Kinshasa — L'homme fort de Madagascar, Andry Rajoelina, a annoncé le mercredi 16 décembre 2009 la tenue de législatives le 20 mars prochain afin d'élire une Assemblée constituante, se refusant cependant à toute ouverture envers ses opposants, a rapporté l'AFP. M. Rajoelina a jugé «impossible de travailler en cohabitation avec les trois autres mouvances (de l'opposition) pour la mise en place d'un gouvernement d'union nationale», comme le souhaite la médiation internationale chargée de résoudre la crise politique qui paralyse la Grande Ile depuis plusieurs mois.
«Aujourd'hui c'est le peuple qui doit décider. Aussi ai-je décidé d'organiser des élections législatives en date du 20 mars», a déclaré l'homme fort de Madagascar dans une allocution retransmise en direct à la télévision.
La nouvelle Assemblée devra désigner un nouveau Premier ministre. Elle «va aussi voter la Constitution et nous mener vers la 4ème République», a encore affirmé M. Rajoelina.
M. Rajoelina, ancien maire d'Antananarivo porté au pouvoir en mars dernier après le départ forcé du président de l'époque Marc Ravalomanana, désavoué par l'armée, n'a pas évoqué dans son discours une élection présidentielle, qui est pourtant l'objectif ultime de la médiation internationale.
«Ce qu'on demande aujourd'hui à la communauté internationale, c'est de ne pas trop rentrer dans les affaires de l'Etat malgache, les problèmes de ce pays ne se résoudront qu'à travers cette élection» législative, a estimé M. Rajoelina.
Mais l'expérience a prouvé maintes fois que toutes les élections qui ont été mal organisées n'ont jamais abouti aux résultats reflétant la vérité des urnes.
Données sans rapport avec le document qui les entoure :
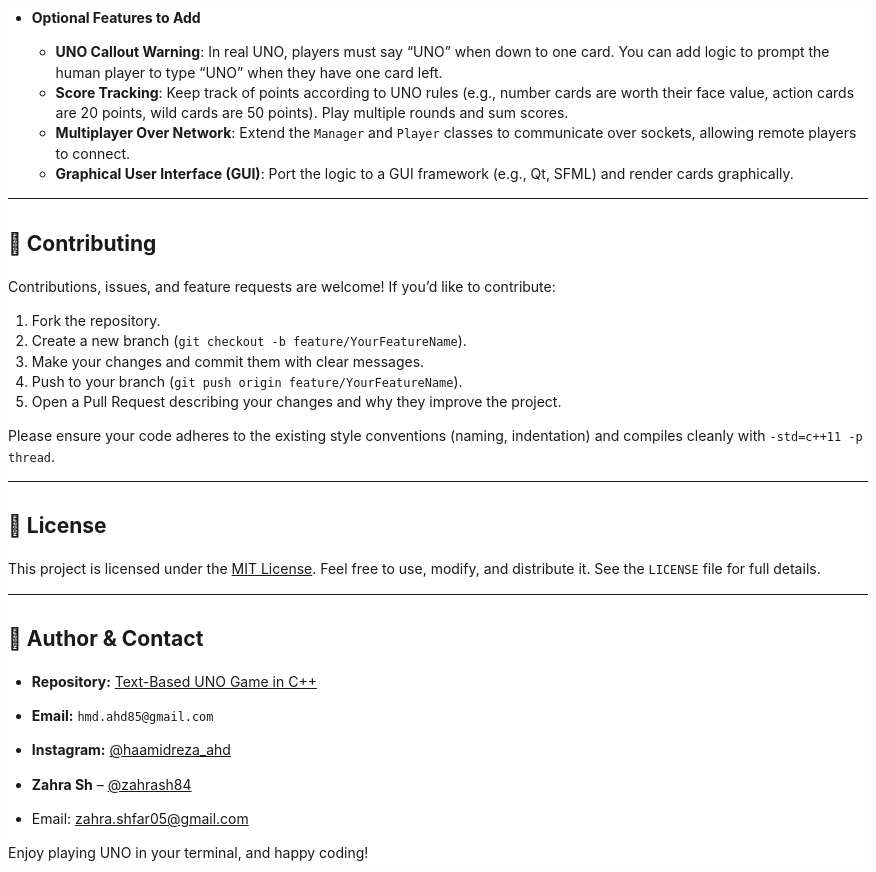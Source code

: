 * **Optional Features to Add**

  * **UNO Callout Warning**: In real UNO, players must say “UNO” when down to one card. You can add logic to prompt the human player to type “UNO” when they have one card left.
  * **Score Tracking**: Keep track of points according to UNO rules (e.g., number cards are worth their face value, action cards are 20 points, wild cards are 50 points). Play multiple rounds and sum scores.
  * **Multiplayer Over Network**: Extend the `Manager` and `Player` classes to communicate over sockets, allowing remote players to connect.
  * **Graphical User Interface (GUI)**: Port the logic to a GUI framework (e.g., Qt, SFML) and render cards graphically.

---

## 🤝 Contributing

Contributions, issues, and feature requests are welcome! If you’d like to contribute:

1. Fork the repository.
2. Create a new branch (`git checkout -b feature/YourFeatureName`).
3. Make your changes and commit them with clear messages.
4. Push to your branch (`git push origin feature/YourFeatureName`).
5. Open a Pull Request describing your changes and why they improve the project.

Please ensure your code adheres to the existing style conventions (naming, indentation) and compiles cleanly with `-std=c++11 -pthread`.

---

## 📄 License

This project is licensed under the [MIT License](LICENSE). Feel free to use, modify, and distribute it. See the `LICENSE` file for full details.

---

## 👤 Author & Contact

* **Repository:** [Text-Based UNO Game in C++](https://github.com/Hamidreza-ahd/TextBasedUNO-Cpp)
* **Email:** `hmd.ahd85@gmail.com`
* **Instagram:** [@haamidreza\_ahd](https://instagram.com/haamidreza_ahd)

* **Zahra Sh** – [@zahrash84](https://github.com/zahrash84)
* Email: zahra.shfar05@gmail.com



Enjoy playing UNO in your terminal, and happy coding!

```
```

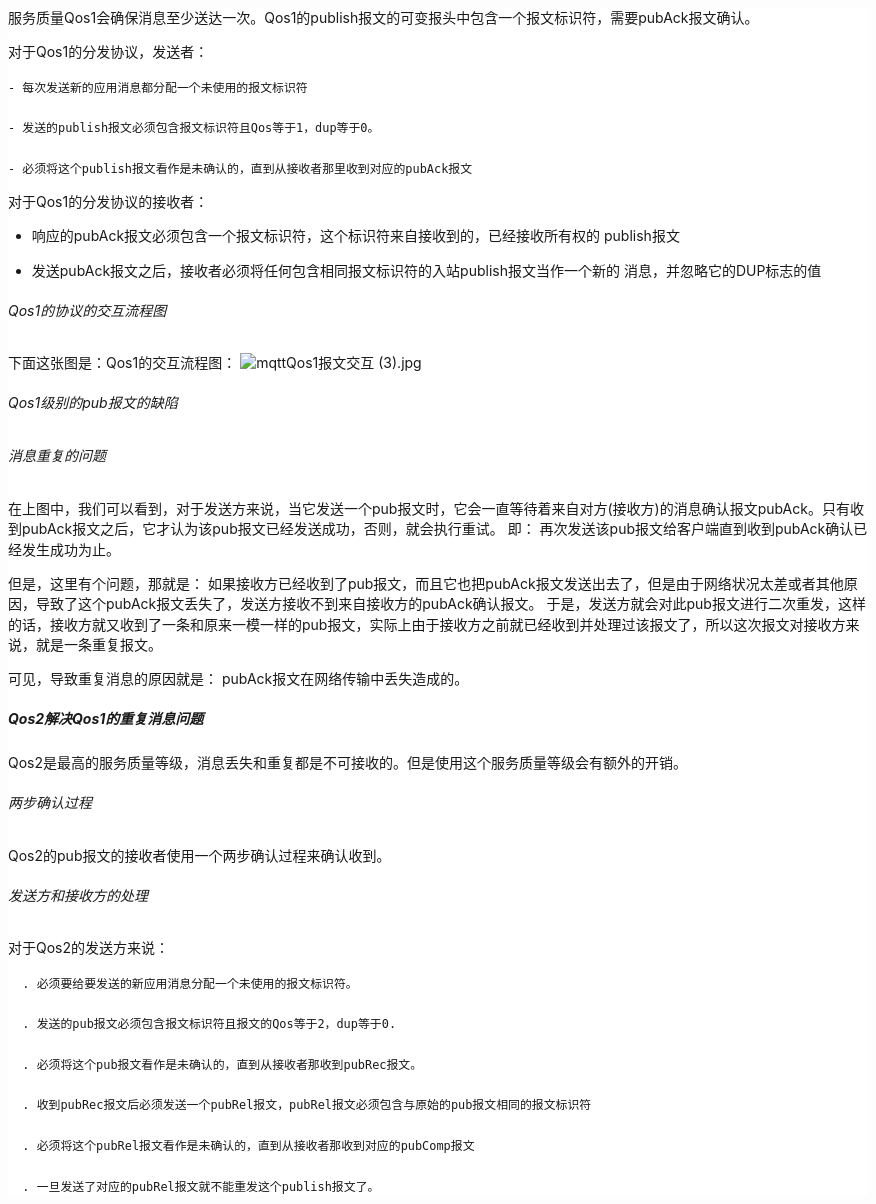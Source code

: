  服务质量Qos1会确保消息至少送达一次。Qos1的publish报文的可变报头中包含一个报文标识符，需要pubAck报文确认。

 对于Qos1的分发协议，发送者：

    - 每次发送新的应用消息都分配一个未使用的报文标识符

    - 发送的publish报文必须包含报文标识符且Qos等于1，dup等于0。

    - 必须将这个publish报文看作是未确认的，直到从接收者那里收到对应的pubAck报文

对于Qos1的分发协议的接收者：

  - 响应的pubAck报文必须包含一个报文标识符，这个标识符来自接收到的，已经接收所有权的
    publish报文

  - 发送pubAck报文之后，接收者必须将任何包含相同报文标识符的入站publish报文当作一个新的
    消息，并忽略它的DUP标志的值

###### Qos1的协议的交互流程图

下面这张图是：Qos1的交互流程图：
![mqttQos1报文交互 (3).jpg](https://upload-images.jianshu.io/upload_images/13084796-ec5d4d0efbb2fb16.jpg?imageMogr2/auto-orient/strip%7CimageView2/2/w/1240)

###### Qos1级别的pub报文的缺陷

  ###### 消息重复的问题

  在上图中，我们可以看到，对于发送方来说，当它发送一个pub报文时，它会一直等待着来自对方(接收方)的消息确认报文pubAck。只有收到pubAck报文之后，它才认为该pub报文已经发送成功，否则，就会执行重试。
  即： 再次发送该pub报文给客户端直到收到pubAck确认已经发生成功为止。

  但是，这里有个问题，那就是： 如果接收方已经收到了pub报文，而且它也把pubAck报文发送出去了，但是由于网络状况太差或者其他原因，导致了这个pubAck报文丢失了，发送方接收不到来自接收方的pubAck确认报文。
于是，发送方就会对此pub报文进行二次重发，这样的话，接收方就又收到了一条和原来一模一样的pub报文，实际上由于接收方之前就已经收到并处理过该报文了，所以这次报文对接收方来说，就是一条重复报文。

可见，导致重复消息的原因就是： pubAck报文在网络传输中丢失造成的。


##### Qos2解决Qos1的重复消息问题

  Qos2是最高的服务质量等级，消息丢失和重复都是不可接收的。但是使用这个服务质量等级会有额外的开销。
###### 两步确认过程

   Qos2的pub报文的接收者使用一个两步确认过程来确认收到。

  ###### 发送方和接收方的处理

  对于Qos2的发送方来说：

      . 必须要给要发送的新应用消息分配一个未使用的报文标识符。

      . 发送的pub报文必须包含报文标识符且报文的Qos等于2，dup等于0.

      . 必须将这个pub报文看作是未确认的，直到从接收者那收到pubRec报文。

      . 收到pubRec报文后必须发送一个pubRel报文，pubRel报文必须包含与原始的pub报文相同的报文标识符

      . 必须将这个pubRel报文看作是未确认的，直到从接收者那收到对应的pubComp报文

      . 一旦发送了对应的pubRel报文就不能重发这个publish报文了。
Et dans le cas d'espèce, on est enclin à soutenir que la solution durable de sortie de crise dans la grande île de l'océan indien doit nécessairement être négociée entre le pouvoir et l'opposition politique.
Ce qui signifie ,en d'autres termes, que les législatives fixées au 20 mars 2010 représentent à partir de leur annonce jusqu'au vote proprement dit le type des erreurs politiques graves, portant atteintes à la souveraineté et destin de Madagascar.